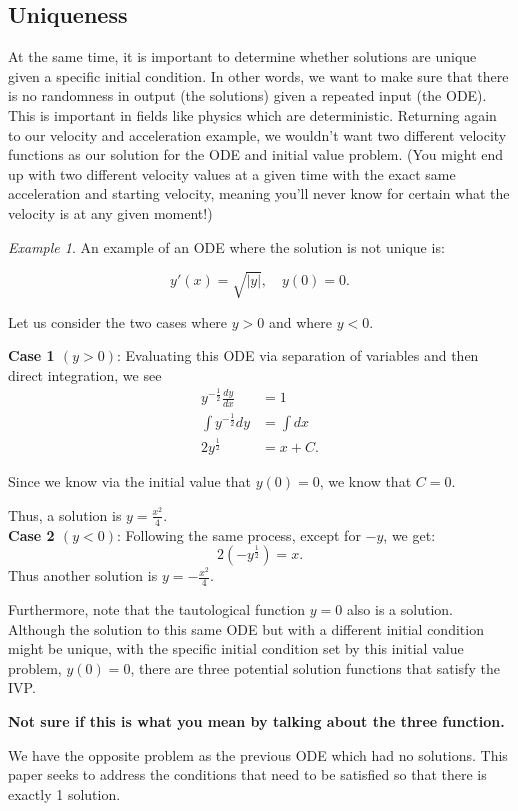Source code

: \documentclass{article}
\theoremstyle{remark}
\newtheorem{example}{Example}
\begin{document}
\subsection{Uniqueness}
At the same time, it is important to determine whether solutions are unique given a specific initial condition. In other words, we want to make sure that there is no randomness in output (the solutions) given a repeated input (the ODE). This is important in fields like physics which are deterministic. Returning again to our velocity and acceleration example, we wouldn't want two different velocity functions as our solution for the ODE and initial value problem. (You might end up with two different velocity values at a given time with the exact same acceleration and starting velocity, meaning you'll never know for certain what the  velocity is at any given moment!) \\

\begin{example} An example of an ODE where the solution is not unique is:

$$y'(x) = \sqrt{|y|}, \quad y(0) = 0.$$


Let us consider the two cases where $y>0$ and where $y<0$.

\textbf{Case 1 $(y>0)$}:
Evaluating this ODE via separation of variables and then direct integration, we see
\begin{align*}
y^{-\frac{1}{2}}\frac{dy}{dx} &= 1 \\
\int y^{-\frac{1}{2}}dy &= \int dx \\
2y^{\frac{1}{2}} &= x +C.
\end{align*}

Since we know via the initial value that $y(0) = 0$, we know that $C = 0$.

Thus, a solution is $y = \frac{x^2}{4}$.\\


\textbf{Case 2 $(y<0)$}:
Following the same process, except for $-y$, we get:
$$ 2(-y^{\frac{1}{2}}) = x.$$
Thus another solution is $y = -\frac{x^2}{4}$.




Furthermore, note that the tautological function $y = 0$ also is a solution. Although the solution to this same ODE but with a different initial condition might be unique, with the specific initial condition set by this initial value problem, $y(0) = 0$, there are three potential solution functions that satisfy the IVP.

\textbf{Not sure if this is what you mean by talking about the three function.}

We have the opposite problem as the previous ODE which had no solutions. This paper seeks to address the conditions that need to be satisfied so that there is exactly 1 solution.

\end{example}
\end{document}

==

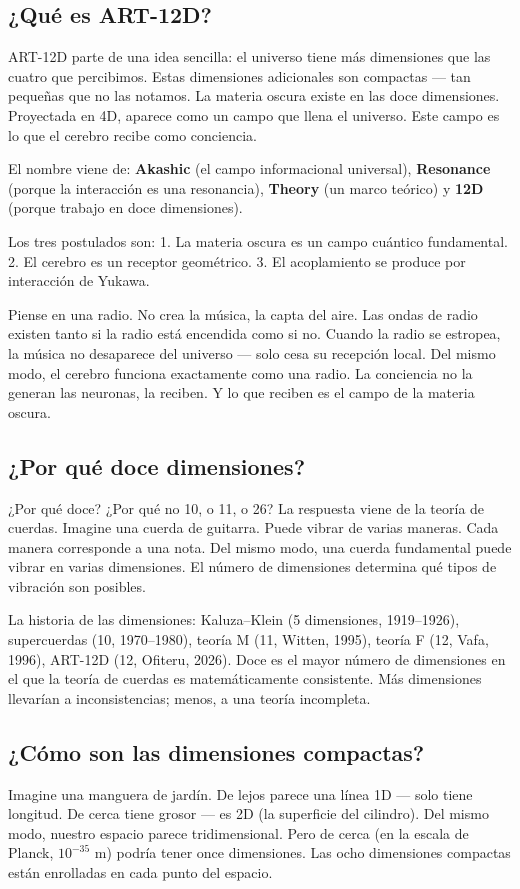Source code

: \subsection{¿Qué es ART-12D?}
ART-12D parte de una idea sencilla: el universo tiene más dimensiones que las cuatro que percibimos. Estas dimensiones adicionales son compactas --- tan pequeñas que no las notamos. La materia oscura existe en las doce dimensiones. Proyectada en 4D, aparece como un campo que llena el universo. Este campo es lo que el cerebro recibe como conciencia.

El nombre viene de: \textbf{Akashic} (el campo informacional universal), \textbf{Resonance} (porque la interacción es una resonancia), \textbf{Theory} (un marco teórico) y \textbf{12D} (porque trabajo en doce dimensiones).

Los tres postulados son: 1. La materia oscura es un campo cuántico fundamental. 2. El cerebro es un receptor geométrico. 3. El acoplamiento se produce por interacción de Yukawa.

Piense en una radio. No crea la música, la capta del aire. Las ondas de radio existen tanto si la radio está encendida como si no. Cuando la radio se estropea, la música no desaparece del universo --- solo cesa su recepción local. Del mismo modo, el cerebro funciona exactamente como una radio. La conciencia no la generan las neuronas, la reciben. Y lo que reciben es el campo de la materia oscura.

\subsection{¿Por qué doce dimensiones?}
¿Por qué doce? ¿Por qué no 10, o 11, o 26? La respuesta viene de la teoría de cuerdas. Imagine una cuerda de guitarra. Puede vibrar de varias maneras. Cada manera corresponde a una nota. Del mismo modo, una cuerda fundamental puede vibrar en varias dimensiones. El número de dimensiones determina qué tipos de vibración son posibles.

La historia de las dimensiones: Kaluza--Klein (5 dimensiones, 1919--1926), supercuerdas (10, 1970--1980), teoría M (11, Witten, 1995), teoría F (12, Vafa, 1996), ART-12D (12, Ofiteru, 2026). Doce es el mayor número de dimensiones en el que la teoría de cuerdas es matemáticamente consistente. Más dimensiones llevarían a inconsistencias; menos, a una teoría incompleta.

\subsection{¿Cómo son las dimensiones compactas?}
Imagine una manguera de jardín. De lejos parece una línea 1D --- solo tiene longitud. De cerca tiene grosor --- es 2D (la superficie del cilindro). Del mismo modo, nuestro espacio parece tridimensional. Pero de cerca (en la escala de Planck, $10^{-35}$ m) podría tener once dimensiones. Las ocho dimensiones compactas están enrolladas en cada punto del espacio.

==

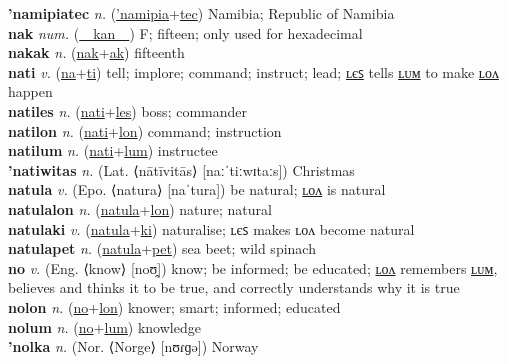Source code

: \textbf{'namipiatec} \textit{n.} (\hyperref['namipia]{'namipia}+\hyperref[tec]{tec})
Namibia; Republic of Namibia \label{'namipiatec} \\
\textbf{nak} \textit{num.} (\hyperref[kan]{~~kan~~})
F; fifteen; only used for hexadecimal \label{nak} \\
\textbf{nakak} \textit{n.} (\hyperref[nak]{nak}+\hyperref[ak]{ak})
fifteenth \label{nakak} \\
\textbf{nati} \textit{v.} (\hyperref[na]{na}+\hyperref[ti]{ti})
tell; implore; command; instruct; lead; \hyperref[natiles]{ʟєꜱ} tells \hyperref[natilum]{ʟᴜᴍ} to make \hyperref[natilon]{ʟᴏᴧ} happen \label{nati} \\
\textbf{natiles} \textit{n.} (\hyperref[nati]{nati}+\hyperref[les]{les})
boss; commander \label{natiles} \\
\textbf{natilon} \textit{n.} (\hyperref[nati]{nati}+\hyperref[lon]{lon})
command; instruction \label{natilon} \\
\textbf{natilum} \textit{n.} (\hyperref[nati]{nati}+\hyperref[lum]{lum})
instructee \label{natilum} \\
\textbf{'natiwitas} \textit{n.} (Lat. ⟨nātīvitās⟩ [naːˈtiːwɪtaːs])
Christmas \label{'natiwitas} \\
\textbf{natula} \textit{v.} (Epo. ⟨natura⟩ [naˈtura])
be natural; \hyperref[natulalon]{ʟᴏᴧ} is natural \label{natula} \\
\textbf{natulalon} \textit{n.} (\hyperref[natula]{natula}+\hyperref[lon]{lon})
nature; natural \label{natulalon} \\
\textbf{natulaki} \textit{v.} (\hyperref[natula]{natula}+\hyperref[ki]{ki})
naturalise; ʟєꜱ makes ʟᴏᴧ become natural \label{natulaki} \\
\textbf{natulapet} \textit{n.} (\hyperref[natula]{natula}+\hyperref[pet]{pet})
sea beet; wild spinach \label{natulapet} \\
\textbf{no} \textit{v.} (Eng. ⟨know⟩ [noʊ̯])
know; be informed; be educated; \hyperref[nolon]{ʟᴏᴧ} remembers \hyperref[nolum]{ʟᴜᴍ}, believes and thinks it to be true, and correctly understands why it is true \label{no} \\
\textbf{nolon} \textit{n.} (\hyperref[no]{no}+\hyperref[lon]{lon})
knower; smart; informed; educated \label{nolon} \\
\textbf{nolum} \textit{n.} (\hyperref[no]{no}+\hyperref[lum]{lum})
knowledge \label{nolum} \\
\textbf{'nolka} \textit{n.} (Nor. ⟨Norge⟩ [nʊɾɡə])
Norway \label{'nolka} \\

## THE PROBLEM
Every line of the entries above that includes "begin" should be copied.

## EXERCISE RESPONSE
\begin{document}
\begin{example} An example of an ODE where the solution is not unique is:
\begin{align*}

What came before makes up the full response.